Your assignment -
Reproduce each of the following records without any deviation.

......

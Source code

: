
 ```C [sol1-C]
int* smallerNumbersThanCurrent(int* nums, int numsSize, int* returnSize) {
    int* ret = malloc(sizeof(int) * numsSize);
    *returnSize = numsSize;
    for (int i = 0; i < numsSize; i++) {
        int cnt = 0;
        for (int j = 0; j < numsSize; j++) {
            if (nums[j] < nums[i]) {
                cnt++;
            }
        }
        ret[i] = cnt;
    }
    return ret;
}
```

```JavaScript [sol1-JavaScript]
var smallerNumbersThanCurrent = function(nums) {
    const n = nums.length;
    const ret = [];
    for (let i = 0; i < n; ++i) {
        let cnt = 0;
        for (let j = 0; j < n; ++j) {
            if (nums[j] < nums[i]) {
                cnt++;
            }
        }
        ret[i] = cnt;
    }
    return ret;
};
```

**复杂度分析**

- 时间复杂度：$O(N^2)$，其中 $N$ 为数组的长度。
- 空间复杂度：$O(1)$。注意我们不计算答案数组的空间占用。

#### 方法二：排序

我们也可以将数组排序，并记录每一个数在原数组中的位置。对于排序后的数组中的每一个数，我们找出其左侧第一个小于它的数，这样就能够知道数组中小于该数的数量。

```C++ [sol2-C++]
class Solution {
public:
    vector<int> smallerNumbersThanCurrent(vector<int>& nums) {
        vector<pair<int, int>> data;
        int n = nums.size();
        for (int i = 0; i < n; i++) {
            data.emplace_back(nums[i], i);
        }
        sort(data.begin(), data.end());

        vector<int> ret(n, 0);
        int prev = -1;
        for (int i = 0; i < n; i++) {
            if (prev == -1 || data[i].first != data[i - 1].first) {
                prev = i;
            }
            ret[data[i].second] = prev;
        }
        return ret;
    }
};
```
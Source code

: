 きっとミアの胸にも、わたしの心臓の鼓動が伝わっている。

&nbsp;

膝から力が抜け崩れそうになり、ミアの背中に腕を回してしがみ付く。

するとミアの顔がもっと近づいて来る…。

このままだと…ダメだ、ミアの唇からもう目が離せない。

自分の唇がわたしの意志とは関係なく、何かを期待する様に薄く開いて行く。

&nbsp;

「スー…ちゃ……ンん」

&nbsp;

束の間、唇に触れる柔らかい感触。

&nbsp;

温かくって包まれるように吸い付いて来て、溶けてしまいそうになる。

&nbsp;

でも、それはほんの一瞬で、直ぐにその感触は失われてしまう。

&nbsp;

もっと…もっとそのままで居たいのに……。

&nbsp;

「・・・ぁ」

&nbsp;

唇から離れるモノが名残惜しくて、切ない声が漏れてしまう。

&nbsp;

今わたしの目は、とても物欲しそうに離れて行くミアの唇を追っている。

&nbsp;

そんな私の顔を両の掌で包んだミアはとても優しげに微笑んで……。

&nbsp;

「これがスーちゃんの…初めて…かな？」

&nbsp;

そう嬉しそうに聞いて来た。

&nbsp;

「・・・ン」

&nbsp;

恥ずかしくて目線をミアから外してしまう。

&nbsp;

......

Response -
Source code

:
 ```C [sol1-C]
int* smallerNumbersThanCurrent(int* nums, int numsSize, int* returnSize) {
    int* ret = malloc(sizeof(int) * numsSize);
    *returnSize = numsSize;
    for (int i = 0; i < numsSize; i++) {
        int cnt = 0;
        for (int j = 0; j < numsSize; j++) {
            if (nums[j] < nums[i]) {
                cnt++;
            }
        }
        ret[i] = cnt;
    }
    return ret;
}
```

```JavaScript [sol1-JavaScript]
var smallerNumbersThanCurrent = function(nums) {
    const n = nums.length;
    const ret = [];
    for (let i = 0; i < n; ++i) {
        let cnt = 0;
        for (let j = 0; j < n; ++j) {
            if (nums[j] < nums[i]) {
                cnt++;
            }
        }
        ret[i] = cnt;
    }
    return ret;
};
```

**复杂度分析**

- 时间复杂度：$O(N^2)$，其中 $N$ 为数组的长度。
- 空间复杂度：$O(1)$。注意我们不计算答案数组的空间占用。

#### 方法二：排序

我们也可以将数组排序，并记录每一个数在原数组中的位置。对于排序后的数组中的每一个数，我们找出其左侧第一个小于它的数，这样就能够知道数组中小于该数的数量。

```C++ [sol2-C++]
class Solution {
public:
    vector<int> smallerNumbersThanCurrent(vector<int>& nums) {
        vector<pair<int, int>> data;
        int n = nums.size();
        for (int i = 0; i < n; i++) {
            data.emplace_back(nums[i], i);
        }
        sort(data.begin(), data.end());

        vector<int> ret(n, 0);
        int prev = -1;
        for (int i = 0; i < n; i++) {
            if (prev == -1 || data[i].first != data[i - 1].first) {
                prev = i;
            }
            ret[data[i].second] = prev;
        }
        return ret;
    }
};
```
Source code

: きっとミアの胸にも、わたしの心臓の鼓動が伝わっている。

&nbsp;

膝から力が抜け崩れそうになり、ミアの背中に腕を回してしがみ付く。

するとミアの顔がもっと近づいて来る…。

このままだと…ダメだ、ミアの唇からもう目が離せない。

自分の唇がわたしの意志とは関係なく、何かを期待する様に薄く開いて行く。

&nbsp;

「スー…ちゃ……ンん」

&nbsp;

束の間、唇に触れる柔らかい感触。

&nbsp;

温かくって包まれるように吸い付いて来て、溶けてしまいそうになる。

&nbsp;

でも、それはほんの一瞬で、直ぐにその感触は失われてしまう。

&nbsp;

もっと…もっとそのままで居たいのに……。

&nbsp;

「・・・ぁ」

&nbsp;

唇から離れるモノが名残惜しくて、切ない声が漏れてしまう。

&nbsp;

今わたしの目は、とても物欲しそうに離れて行くミアの唇を追っている。

&nbsp;

そんな私の顔を両の掌で包んだミアはとても優しげに微笑んで……。

&nbsp;

「これがスーちゃんの…初めて…かな？」

&nbsp;

そう嬉しそうに聞いて来た。

&nbsp;

「・・・ン」

&nbsp;

恥ずかしくて目線をミアから外してしまう。

&nbsp;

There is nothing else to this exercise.